Over recent years, the post-Soviet status quo in the South Caucasus has significantly been challenged while an alternative order is still to be established. Apart from uncertainties, the emerging quagmire in the South Caucasus implies a certain growing role of the regional stakeholders and increased region-specific dynamics in re-ordering the region. The eminent implication of this trend is the regionalization of cooperation and competition mechanisms used to shape the changing geopolitics in the South Caucasus, in which Turkey and Israel’s growing influence in alliance with Azerbaijan has heightened Iran’s strategic concerns.

In the aftermath of the Second Nagorno-Karabakh War of 2020, the emerging geopolitical realities compelled Iran to start revisiting its conventional policy of neutrality in the South Caucasus. However, Tehran has not yet adopted any strategy towards active regionalism and its reaction to the dynamic developments in the South Caucasus is primarily influenced by its national security concerns (Golmohammadi and Azizi, 2022, p. 308). The 2020 ceasefire agreement between Yerevan and Baku with the active intervention of Russia and Turkey revealed Iran’s weak stance in shaping the South Caucasian geopolitics. While Turkey and Russia actively proposed military-diplomatic initiatives to shape the outcome of the Second Nagorno-Karabakh War (Isachenko, 2020), Iran was sidelined in the great game in the region. Azerbaijan’s offensive in Nagorno-Karabakh of September 2023 came as a vivid manifestation of the strengthening of its geopolitical positions in the South Caucasus, as well as the consolidation of the Ankara-Baku strategic tandem.

This has made Tehran even more suspicious of any rival initiatives and intensified its threat perception towards alternative regional conflict resolution platforms.

A brief review of literature on Iran’s regionalism in the South Caucasus and the Turkey-Iran regional rivalry shows a variety of approaches.

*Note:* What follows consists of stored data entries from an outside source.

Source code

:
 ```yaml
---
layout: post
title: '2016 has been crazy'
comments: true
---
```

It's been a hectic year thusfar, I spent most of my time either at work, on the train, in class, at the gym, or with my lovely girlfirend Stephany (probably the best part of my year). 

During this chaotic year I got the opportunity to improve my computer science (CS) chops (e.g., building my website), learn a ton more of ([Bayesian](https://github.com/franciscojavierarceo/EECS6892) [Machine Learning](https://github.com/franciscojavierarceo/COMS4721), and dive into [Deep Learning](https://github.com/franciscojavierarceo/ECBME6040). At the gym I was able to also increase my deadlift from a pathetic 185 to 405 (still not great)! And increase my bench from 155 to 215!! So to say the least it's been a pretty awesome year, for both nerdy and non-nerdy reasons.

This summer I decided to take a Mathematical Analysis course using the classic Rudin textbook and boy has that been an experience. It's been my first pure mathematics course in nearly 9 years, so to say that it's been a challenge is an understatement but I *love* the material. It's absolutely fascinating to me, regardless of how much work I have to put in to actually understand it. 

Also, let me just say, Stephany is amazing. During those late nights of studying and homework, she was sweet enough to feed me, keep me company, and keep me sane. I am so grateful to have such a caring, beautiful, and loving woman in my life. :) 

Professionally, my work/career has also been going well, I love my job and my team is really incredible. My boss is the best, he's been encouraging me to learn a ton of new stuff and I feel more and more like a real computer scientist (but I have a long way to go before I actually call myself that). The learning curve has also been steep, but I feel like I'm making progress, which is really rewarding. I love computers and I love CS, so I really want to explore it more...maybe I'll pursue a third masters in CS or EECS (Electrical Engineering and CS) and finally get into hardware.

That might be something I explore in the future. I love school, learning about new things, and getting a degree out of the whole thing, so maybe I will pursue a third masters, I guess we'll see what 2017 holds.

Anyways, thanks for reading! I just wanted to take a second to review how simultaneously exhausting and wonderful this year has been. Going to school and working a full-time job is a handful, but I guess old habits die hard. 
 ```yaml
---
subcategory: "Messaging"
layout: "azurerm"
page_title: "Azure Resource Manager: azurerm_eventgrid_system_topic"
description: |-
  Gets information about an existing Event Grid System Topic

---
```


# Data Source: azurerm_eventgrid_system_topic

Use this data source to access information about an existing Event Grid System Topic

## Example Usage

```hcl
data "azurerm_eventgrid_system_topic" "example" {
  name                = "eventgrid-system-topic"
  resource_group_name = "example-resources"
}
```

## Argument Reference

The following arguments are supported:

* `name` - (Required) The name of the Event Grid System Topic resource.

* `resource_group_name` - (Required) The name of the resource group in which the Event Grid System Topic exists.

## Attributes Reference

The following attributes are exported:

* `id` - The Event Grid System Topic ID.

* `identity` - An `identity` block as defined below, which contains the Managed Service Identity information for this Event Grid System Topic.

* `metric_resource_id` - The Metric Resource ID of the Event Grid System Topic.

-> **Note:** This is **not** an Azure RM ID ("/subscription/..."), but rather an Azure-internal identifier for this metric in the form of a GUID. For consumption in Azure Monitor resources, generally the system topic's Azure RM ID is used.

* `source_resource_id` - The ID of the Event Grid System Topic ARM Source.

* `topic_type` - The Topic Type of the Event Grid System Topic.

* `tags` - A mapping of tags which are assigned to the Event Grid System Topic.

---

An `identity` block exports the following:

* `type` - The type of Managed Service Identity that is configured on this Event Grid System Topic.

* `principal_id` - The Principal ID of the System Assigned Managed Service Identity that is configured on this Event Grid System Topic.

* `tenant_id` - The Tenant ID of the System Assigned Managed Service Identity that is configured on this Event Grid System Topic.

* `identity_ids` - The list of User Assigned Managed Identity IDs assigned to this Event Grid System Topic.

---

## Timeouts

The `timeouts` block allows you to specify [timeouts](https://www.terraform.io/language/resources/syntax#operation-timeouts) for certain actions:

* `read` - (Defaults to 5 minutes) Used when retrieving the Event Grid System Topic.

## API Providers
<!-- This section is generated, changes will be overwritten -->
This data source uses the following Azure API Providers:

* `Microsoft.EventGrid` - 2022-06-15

While some researchers highlight the geopolitical and security drivers in Iran’s regional activism (Dehghani Firuzabadi, 2010; Heiran-Nia and Monshipouri, 2023; Sinkaya, 2012), others emphasize the ideological nature of its engagement in the neighboring regions (Kamrava, 2016; Hakim and Jafari Valdani, 2016). Likewise, the existing literature largely explains the rivalry between Iran and Turkey in the region within the security paradigm, focusing on their geopolitical competition (Özcan and Özdamar, 2010; Akbarzadeh and Barry, 2017). Being the two largest stakeholders in the region, both Iran and Turkey have geopolitical ambitions that go far beyond their borders. Accordingly, Turkey-Iran competition in the South Caucasus has been subject to frequent shifts over decades, oscillating between pragmatic cooperation and uneasy rivalry. In recent years, scholars have also noted significant disagreement in their relations due to diverging ethno-political approaches (Ayatollahi Tabaar, 2023; Avdaliani, 2022). Their contributions notwithstanding, these studies tend to offer a snapshot view of the Turkey-Iran rivalry in the South Caucasus but fall short of offering a comprehensive analysis of why and how Iran’s perception towards Turkey’s active regionalism evolved.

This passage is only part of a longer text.